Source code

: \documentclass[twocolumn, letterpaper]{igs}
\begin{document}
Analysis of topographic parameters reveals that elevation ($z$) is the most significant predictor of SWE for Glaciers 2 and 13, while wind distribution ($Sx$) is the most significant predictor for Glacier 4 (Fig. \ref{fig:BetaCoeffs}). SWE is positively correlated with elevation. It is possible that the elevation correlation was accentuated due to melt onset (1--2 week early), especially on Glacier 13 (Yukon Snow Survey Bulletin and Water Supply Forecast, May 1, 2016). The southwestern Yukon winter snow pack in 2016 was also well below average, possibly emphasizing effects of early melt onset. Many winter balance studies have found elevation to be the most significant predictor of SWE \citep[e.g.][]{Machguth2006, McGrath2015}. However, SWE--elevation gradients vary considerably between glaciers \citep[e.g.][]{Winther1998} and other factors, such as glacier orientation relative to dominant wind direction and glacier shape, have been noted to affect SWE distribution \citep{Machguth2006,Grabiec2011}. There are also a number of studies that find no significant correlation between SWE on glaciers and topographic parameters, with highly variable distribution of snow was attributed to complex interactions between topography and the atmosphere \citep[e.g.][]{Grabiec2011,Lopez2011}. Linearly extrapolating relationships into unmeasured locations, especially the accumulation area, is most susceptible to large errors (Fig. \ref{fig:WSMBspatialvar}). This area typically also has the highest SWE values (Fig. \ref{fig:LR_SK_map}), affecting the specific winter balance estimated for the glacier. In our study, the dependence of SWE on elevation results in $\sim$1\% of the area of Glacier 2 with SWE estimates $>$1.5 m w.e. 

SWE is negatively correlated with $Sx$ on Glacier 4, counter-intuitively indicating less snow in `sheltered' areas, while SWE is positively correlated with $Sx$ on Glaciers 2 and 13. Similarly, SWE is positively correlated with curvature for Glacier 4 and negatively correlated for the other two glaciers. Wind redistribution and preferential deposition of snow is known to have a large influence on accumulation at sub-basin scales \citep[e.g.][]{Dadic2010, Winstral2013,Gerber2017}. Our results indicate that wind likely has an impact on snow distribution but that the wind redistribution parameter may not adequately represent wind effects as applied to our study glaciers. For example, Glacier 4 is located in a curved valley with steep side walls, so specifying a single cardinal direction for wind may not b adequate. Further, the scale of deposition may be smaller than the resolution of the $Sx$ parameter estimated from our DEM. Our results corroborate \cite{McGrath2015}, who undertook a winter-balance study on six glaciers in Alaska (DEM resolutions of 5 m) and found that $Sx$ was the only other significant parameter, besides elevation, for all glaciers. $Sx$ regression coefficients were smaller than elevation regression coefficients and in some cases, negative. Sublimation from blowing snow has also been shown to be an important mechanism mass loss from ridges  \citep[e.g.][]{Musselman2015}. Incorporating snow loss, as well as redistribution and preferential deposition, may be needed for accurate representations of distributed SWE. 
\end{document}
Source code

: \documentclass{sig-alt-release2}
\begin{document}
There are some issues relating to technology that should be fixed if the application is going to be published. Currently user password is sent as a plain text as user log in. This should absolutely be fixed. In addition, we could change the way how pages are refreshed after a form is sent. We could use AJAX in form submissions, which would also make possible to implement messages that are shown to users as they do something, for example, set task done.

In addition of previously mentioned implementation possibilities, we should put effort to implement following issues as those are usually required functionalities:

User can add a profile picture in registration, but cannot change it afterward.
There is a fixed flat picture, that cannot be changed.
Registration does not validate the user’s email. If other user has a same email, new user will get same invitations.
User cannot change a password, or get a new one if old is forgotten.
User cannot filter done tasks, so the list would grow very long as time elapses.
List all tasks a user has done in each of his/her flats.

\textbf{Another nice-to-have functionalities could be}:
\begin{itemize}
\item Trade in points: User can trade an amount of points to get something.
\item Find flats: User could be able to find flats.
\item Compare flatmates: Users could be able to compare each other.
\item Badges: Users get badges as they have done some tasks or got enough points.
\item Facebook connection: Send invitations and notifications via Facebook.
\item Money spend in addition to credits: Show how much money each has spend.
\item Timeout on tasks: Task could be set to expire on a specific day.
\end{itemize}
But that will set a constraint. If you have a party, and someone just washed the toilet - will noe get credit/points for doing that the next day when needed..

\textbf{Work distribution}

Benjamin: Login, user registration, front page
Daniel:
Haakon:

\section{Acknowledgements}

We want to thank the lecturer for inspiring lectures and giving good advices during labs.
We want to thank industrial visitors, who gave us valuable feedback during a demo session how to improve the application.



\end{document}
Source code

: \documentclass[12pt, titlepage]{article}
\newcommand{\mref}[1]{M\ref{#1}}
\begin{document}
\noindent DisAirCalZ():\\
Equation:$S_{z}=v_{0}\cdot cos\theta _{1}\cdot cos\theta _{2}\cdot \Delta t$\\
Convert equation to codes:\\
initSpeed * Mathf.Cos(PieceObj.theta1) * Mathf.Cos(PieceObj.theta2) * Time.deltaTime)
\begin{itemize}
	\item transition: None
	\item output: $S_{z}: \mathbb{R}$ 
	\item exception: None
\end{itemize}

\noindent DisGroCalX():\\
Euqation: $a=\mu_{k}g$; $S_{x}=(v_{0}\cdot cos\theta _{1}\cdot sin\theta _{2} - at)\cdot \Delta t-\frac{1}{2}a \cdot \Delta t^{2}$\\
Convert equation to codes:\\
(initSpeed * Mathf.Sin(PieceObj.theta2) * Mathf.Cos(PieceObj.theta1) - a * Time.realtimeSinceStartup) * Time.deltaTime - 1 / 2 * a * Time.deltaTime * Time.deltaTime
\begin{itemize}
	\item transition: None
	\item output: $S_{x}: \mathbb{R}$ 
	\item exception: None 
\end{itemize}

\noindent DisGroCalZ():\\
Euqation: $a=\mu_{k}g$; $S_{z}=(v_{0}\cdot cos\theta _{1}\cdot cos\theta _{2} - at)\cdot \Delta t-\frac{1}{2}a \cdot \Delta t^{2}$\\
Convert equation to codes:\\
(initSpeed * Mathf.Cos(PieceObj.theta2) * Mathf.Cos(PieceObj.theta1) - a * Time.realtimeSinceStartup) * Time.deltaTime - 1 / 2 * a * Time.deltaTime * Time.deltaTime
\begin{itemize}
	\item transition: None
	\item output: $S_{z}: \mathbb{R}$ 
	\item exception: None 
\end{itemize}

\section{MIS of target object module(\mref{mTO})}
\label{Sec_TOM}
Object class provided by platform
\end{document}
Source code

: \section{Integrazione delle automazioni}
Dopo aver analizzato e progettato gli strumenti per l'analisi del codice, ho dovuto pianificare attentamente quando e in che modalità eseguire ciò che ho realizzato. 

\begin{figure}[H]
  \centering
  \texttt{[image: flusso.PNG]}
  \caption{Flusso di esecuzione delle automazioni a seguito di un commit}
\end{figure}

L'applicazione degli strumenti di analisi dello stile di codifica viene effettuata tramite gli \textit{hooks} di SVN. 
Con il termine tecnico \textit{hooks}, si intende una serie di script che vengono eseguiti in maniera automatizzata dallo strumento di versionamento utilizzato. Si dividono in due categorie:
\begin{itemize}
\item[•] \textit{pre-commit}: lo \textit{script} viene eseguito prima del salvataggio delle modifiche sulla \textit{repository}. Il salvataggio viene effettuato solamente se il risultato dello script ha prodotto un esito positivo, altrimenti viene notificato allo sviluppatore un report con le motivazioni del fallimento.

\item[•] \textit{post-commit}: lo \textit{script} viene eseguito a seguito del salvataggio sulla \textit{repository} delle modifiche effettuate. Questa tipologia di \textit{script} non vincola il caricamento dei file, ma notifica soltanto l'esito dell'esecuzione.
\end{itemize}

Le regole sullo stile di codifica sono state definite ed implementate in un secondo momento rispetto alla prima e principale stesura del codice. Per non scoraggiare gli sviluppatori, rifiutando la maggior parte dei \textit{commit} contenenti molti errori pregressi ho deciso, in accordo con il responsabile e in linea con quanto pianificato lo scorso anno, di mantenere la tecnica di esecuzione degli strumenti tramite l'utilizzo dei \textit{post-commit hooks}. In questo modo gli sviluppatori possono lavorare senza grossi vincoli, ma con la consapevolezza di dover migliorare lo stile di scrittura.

:: Assignment ::
Write out every line of the data that holds the word "analisi".

:: Exercise answer ::
Dopo aver analizzato e progettato gli strumenti per l'analisi del codice, ho dovuto pianificare attentamente quando e in che modalità eseguire ciò che ho realizzato. 
L'applicazione degli strumenti di analisi dello stile di codifica viene effettuata tramite gli \textit{hooks} di SVN. 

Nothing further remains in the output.